You: Fix the broken tests
Bot: [agent response about tests - new session auto-titled "Fix the broken tests"]
You: /sessions
Bot: Your sessions:
Current session: Fix the broken tests
Tap a session to switch or delete.
You: What were we working on?
Bot: [agent responds with context from the auth refactoring session]
You: [tap "Auth refactoring"]
Bot: Switched to session: Auth refactoringThe /sessions list shows sessions created by the Telegram bot. At the bottom of the list, a "Show all sessions" button lets you discover sessions created by other OpenCode clients (like the TUI via opencode attach). Tapping an external session adopts it and switches to it. You cannot delete the currently active session -- use /new first.
Session Persistence
Sessions survive bot restarts. The bot saves the chat-to-session mapping to sessions.json in the project root. On startup, it:
- Loads the mapping from
sessions.json - Validates each session still exists on the OpenCode server
- If a stored session is gone, falls back to finding a matching session by title (
Telegram chat <chatId>) - If the file is missing entirely, scans all server sessions for ones matching the title convention
This means you can restart the bot (or even delete sessions.json) and it will reconnect to existing sessions automatically.
Resilience
The bot is designed to survive restarts and failures:
- Drop pending updates -- On startup, stale Telegram updates are discarded so old button clicks and messages from a previous run are not replayed.
- Pending question recovery -- If the bot restarts while the agent is waiting for a question answer, the question is re-sent to Telegram on startup so the session can be unblocked.
- Global error handler -- Unhandled errors in Telegram update handlers are logged instead of crashing the process.
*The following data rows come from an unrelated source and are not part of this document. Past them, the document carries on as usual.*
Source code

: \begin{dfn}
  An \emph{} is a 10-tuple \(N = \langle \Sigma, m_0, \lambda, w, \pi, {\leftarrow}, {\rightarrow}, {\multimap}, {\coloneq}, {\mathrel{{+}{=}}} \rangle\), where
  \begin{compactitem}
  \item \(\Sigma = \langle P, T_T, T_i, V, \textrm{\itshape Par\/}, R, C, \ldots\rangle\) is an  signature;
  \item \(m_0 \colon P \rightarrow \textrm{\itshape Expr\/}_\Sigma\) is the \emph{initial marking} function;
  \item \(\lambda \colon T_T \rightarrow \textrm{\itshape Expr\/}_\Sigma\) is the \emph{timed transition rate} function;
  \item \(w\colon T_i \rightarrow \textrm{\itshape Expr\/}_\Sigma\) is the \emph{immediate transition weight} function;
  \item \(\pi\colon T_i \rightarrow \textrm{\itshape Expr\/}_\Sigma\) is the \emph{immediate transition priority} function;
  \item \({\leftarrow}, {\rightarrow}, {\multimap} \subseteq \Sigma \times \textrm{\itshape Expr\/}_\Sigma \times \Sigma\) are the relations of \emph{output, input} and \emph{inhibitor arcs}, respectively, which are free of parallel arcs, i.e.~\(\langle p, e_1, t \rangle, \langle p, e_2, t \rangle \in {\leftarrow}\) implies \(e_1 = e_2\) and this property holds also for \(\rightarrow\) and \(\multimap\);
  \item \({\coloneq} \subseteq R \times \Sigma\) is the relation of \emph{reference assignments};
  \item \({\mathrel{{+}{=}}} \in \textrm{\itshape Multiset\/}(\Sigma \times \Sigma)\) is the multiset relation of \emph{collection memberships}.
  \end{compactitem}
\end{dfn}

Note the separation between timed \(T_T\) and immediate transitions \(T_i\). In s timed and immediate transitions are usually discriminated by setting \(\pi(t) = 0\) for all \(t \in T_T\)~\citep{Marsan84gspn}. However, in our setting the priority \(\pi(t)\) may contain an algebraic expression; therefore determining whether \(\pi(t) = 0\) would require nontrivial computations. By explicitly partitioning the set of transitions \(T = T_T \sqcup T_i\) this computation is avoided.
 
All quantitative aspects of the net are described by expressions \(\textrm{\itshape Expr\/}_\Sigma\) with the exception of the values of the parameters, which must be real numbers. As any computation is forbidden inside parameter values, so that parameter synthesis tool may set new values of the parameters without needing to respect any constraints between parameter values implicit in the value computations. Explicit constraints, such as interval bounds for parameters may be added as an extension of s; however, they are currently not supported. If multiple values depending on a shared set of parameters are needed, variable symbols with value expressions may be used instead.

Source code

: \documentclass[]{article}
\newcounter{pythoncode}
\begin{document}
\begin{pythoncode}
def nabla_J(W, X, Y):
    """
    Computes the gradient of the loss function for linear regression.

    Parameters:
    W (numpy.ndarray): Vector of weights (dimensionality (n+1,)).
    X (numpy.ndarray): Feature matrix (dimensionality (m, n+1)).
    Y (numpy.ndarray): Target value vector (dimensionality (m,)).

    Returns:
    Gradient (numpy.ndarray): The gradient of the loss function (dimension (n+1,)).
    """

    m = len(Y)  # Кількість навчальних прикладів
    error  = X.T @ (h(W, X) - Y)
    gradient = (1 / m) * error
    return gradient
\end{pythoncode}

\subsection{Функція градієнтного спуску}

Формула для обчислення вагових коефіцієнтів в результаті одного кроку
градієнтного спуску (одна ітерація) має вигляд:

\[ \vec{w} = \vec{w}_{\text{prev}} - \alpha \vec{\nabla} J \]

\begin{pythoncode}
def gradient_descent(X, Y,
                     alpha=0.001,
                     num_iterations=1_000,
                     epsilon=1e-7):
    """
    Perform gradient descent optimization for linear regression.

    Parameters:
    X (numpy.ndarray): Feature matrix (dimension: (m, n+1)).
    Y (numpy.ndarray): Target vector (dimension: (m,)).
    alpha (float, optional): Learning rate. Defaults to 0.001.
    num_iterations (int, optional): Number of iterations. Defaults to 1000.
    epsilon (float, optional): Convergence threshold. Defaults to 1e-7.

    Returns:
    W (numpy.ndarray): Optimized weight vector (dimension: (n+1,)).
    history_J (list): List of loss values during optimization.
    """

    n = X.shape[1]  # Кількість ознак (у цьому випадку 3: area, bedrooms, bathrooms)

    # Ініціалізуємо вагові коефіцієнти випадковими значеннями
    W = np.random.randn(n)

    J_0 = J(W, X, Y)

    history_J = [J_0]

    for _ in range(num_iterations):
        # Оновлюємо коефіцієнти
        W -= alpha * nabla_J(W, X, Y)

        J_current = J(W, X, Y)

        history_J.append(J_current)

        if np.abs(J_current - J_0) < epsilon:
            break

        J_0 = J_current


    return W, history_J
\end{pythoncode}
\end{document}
- Handler timeout -- Telegraf's handler timeout is set to 10 minutes (up from 90 seconds) to accommodate long-running LLM responses.
Environment Variables
| Variable | Required | Description |
|---|---|---|
| TELEGRAM_BOT_TOKEN | Yes | Bot token from BotFather |
| AUTHORIZED_TELEGRAM_USER_ID | No | Restrict the bot to a single Telegram user |
Building
To bundle the bot into a single file for deployment:
npm run buildThis outputs to dist/index.js using @vercel/ncc.